At Ham’s he became mate to Bert Picknell, a plumber/electrician. They used to walk to wherever the job happened to be, even if it took the best part of an hour to get there. They had a small push-cart in which to carry their tools. The hours were 6am to 5.30 pm. The early starting time was useful if they had to attend to a boiler. One house they came to know quite well was not far from Ham’s – it was Hove Manor. The downstairs rooms were curiously connected by doors let into the panelling or wall covering so that when closed, you could not tell there was a doorway there at all.
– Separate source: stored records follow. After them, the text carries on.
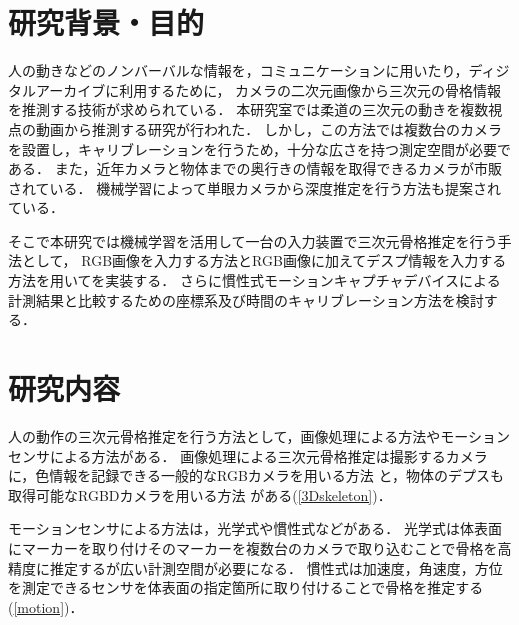 \documentclass[titlepage]{jarticle}
\begin{document}
\maketitle

\section{研究背景・目的}
人の動きなどのノンバーバルな情報を，コミュニケーションに用いたり，ディジタルアーカイブに利用するために，
カメラの二次元画像から三次元の骨格情報を推測する技術が求められている．
本研究室では柔道の三次元の動きを複数視点の動画から推測する研究\cite{turugi}が行われた．
しかし，この方法では複数台のカメラを設置し，キャリブレーションを行うため，十分な広さを持つ測定空間が必要である．
また，近年カメラと物体までの奥行きの情報を取得できるカメラが市販されている．
機械学習によって単眼カメラから深度推定を行う方法も提案されている\cite{depth}．

そこで本研究では機械学習を活用して一台の入力装置で三次元骨格推定を行う手法として，
RGB画像を入力する方法とRGB画像に加えてデスプ情報を入力する方法を用いてを実装する．
さらに慣性式モーションキャプチャデバイスによる計測結果と比較するための座標系及び時間のキャリブレーション方法を検討する．
\section{研究内容}
%
人の動作の三次元骨格推定を行う方法として，画像処理による方法やモーションセンサによる方法がある．%
画像処理による三次元骨格推定は撮影するカメラに，色情報を記録できる一般的なRGBカメラを用いる方法
と，物体のデプスも取得可能なRGBDカメラを用いる方法
がある(\ref{3Dskeleton})．

モーションセンサによる方法は，光学式や慣性式などがある．
光学式は体表面にマーカーを取り付けそのマーカーを複数台のカメラで取り込むことで骨格を高精度に推定するが広い計測空間が必要になる．
慣性式は加速度，角速度，方位を測定できるセンサを体表面の指定箇所に取り付けることで骨格を推定する(\ref{motion})．

\end{document}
At the back of the premises Charlie Ham kept a substantial poultry run so that customers who came in for some nails could also purchase a boiling fowl. The birds were not despatched there but were carried off to a chap in Hova Villas who for 18d would kill and pluck a bird.

The wall facing the entrance to Ham’s shop was covered with little cupboards, all carefully labelled and with a sample hanging outside – something akin to an old fashioned chemist’s shop. Here were stored all the nuts, bolts, screws, tacks, nails, handles, hand tools and chandelier chains. To the right there was a large glass-fronted cabinet that held the crockery, tableware and cutlery. Knives and lawnmowers were not sharpened on the premises but sent to the other branch at Brighton. Ladies were always shown to a comfortable chair where they could sit in comfort while they made their purchases. All the items were priced in code, which meant well-heeled customers paid slightly more. In spite of the variety of stock, Ham’s could never please that difficult customer from Aymer Road. He was well known for his oft-repeated complaint ‘I can never find a damn thing I want in this place,’

copyright © J.Middleton
PC 40 John Turner, champion lifesaver.
The medals date from the 

Egyptian Campaign of 1882 and were 
the Egypt Medal and the Khedive’s Star.
Some of the surplus stock was stored not far away in an old barn fronting onto Church Road. One night part of the roof caved in. In November 1922 Bernard removed all the tiles from the barn and they were transported to Tunbridge Wells where an old cottage was being renovated. Soon afterwards the remains of the old barn were demolished.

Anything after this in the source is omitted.